→ **Exercise data**:
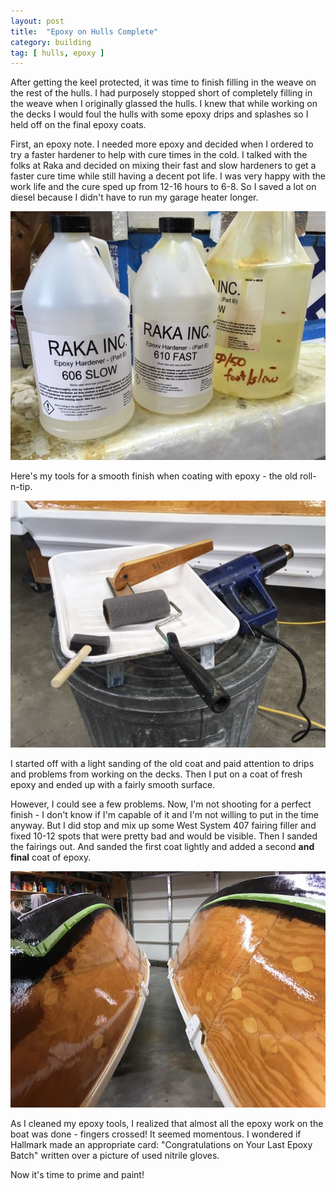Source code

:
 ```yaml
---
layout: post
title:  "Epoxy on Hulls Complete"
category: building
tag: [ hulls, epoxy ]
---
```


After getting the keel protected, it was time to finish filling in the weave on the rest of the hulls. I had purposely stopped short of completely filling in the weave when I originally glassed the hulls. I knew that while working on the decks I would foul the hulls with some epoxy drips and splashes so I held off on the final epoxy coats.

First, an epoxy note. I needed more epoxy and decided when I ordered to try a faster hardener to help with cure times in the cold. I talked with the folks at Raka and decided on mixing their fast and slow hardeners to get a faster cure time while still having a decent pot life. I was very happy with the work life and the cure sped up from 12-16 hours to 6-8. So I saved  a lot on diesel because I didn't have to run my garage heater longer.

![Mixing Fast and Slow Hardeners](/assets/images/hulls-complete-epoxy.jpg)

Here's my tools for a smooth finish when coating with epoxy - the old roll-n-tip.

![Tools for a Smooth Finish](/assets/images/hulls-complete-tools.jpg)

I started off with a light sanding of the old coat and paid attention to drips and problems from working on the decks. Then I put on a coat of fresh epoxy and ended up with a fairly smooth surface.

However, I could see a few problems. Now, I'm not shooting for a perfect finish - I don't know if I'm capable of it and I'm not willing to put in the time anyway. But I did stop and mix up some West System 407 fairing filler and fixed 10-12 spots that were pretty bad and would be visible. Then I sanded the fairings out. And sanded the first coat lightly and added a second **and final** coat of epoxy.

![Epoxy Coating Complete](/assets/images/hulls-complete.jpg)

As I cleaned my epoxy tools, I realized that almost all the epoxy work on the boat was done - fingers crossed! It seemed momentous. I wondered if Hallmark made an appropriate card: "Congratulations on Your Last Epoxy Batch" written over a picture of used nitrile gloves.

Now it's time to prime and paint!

==

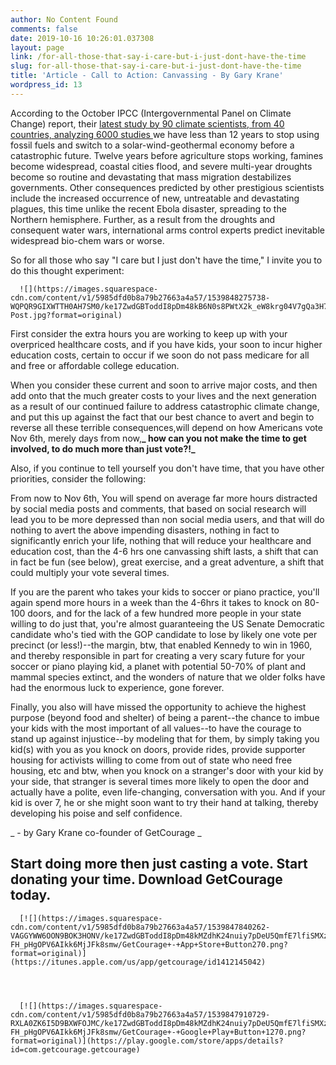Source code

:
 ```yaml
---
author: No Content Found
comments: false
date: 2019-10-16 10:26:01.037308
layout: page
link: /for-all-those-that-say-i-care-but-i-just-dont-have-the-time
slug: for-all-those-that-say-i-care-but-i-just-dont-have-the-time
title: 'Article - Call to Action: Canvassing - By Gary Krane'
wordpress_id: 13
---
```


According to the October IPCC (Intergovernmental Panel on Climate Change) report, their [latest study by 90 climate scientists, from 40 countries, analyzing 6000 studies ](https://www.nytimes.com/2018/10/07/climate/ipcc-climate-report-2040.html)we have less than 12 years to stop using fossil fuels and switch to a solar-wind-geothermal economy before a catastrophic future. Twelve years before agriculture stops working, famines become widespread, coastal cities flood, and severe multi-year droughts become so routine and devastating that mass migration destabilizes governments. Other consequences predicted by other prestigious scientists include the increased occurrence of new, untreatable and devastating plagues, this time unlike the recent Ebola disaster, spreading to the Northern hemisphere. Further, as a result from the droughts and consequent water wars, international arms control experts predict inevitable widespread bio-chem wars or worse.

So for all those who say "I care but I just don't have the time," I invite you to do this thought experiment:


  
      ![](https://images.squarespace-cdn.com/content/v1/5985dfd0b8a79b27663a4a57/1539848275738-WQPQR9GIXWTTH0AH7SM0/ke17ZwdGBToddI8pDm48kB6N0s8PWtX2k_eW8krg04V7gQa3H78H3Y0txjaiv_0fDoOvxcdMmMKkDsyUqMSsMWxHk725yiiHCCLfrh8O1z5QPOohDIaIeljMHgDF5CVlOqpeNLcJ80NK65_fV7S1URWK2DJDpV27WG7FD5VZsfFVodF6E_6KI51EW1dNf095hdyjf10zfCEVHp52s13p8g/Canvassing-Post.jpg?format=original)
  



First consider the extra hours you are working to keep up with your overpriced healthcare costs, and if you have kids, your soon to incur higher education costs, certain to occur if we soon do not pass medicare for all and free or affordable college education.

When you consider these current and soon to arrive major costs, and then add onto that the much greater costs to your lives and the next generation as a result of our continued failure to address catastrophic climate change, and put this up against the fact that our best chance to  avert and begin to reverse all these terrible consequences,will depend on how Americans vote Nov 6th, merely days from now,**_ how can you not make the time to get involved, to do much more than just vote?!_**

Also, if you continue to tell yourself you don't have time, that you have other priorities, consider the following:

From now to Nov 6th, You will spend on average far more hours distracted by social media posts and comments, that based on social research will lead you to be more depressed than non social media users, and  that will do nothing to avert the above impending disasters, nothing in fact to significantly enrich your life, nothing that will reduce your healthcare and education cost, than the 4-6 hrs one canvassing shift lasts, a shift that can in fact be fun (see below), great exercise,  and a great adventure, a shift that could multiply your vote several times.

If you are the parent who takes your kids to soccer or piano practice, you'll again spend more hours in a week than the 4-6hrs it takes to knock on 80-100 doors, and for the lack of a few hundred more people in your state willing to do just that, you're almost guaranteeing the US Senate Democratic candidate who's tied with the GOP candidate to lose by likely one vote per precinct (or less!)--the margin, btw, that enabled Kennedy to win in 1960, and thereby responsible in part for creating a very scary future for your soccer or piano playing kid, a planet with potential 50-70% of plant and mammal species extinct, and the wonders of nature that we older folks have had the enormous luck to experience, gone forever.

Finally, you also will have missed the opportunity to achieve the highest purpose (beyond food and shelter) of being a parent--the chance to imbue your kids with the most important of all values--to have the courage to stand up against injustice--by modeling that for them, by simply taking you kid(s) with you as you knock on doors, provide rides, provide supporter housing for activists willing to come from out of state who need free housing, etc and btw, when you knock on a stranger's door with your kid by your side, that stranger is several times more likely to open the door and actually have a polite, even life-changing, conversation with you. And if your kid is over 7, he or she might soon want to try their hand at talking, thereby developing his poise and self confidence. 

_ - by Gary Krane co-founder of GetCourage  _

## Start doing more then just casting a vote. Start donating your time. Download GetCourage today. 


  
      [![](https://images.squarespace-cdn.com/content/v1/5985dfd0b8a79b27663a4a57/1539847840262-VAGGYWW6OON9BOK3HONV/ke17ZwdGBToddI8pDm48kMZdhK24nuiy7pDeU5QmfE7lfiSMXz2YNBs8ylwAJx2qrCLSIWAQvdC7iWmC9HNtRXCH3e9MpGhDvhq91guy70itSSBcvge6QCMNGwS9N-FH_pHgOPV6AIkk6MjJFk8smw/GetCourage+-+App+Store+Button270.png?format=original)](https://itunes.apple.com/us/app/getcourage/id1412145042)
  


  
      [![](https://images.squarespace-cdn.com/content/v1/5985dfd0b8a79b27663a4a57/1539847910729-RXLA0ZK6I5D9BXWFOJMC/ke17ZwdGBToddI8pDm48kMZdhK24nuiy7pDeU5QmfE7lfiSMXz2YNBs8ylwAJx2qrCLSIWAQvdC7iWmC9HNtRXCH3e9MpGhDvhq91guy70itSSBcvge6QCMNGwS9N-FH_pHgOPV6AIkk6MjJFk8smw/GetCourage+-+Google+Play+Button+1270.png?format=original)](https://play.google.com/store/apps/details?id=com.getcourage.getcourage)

* * *

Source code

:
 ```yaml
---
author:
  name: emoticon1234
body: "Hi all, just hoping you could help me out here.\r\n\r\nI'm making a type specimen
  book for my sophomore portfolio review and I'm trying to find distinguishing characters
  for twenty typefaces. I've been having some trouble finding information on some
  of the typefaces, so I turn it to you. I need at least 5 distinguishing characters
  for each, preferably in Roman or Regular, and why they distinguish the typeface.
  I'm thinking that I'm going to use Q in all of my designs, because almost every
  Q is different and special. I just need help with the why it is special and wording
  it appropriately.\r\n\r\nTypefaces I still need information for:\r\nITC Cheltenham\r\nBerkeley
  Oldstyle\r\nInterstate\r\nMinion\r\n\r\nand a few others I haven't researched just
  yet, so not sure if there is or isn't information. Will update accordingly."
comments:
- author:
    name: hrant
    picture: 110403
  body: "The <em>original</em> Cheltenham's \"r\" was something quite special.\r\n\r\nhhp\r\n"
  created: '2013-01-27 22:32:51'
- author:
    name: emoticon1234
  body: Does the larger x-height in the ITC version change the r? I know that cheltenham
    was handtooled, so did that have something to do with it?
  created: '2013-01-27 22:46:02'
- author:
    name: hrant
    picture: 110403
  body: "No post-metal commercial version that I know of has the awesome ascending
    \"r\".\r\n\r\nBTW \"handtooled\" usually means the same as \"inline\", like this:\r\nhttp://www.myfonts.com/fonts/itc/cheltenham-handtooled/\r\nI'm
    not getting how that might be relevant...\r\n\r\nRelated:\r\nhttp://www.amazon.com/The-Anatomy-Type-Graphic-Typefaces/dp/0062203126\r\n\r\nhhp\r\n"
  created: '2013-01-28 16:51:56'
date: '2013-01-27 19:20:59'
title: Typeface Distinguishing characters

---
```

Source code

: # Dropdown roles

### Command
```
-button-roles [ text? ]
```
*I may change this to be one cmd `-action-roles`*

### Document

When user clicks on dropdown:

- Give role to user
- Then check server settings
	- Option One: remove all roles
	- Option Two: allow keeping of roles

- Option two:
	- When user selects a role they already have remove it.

→ **Work to be completed**:
After locating the line holding "# Dropdown roles" above, output exactly that line and every line after it through the line holding "- When user". Include nothing else.

→ **Exercise solution**:
: # Dropdown roles

### Command
```
-button-roles [ text? ]
```
*I may change this to be one cmd `-action-roles`*

### Document

When user clicks on dropdown:

- Give role to user
- Then check server settings
	- Option One: remove all roles
	- Option Two: allow keeping of roles

- Option two:
	- When user selects a role they already have remove it.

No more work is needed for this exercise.